*How to complete this task*
In the records, find each line where "decomposition" occurs, and copy it.

BEGIN

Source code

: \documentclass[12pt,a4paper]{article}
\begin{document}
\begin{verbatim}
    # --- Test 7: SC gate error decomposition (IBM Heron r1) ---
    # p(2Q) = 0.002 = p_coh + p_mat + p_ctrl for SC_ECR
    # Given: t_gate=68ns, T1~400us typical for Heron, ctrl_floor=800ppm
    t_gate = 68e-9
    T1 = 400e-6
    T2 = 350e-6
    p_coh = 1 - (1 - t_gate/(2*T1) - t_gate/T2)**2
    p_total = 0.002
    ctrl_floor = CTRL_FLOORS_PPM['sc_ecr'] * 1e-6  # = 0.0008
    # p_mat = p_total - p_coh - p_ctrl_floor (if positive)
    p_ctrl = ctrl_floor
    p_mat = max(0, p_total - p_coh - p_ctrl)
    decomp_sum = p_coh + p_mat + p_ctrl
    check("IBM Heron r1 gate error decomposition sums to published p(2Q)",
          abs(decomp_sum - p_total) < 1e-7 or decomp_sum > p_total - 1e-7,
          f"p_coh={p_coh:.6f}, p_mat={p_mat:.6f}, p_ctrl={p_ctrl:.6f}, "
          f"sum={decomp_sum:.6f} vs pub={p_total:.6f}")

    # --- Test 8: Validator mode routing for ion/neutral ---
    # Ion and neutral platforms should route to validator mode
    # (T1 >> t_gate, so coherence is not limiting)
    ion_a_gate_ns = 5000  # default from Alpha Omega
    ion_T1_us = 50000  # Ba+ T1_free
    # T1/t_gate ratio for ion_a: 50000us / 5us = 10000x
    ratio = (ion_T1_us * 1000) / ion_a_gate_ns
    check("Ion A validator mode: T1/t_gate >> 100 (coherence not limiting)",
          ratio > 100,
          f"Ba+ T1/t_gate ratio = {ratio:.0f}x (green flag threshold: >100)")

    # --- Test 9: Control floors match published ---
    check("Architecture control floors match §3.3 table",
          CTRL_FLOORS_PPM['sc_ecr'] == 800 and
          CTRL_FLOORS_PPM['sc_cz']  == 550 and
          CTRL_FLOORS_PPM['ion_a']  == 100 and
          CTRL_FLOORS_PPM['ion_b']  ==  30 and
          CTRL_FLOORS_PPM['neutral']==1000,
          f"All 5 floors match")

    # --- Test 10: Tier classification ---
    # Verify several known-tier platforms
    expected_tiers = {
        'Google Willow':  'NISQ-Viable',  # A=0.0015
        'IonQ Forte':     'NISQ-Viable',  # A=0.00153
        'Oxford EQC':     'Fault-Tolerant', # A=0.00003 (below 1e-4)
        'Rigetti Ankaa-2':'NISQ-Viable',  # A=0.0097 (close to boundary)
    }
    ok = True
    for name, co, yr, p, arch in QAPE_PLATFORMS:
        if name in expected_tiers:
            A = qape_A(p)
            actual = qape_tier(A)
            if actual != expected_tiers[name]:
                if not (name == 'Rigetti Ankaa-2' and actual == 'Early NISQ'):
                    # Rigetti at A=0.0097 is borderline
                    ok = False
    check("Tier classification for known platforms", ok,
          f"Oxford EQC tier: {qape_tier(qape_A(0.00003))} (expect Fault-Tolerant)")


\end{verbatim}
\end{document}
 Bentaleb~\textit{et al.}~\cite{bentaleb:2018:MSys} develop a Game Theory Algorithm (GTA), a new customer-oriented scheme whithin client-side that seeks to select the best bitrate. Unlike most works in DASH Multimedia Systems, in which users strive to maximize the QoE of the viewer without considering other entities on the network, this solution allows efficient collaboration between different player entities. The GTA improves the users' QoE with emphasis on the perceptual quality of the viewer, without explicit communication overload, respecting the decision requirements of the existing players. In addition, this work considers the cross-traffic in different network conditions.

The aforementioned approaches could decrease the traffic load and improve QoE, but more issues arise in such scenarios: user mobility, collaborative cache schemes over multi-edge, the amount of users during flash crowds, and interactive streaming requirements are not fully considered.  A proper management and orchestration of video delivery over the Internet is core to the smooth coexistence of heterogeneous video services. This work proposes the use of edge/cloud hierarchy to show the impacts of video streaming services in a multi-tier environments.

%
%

END

*Response for this exercise*
    # --- Test 7: SC gate error decomposition (IBM Heron r1) ---
    check("IBM Heron r1 gate error decomposition sums to published p(2Q)",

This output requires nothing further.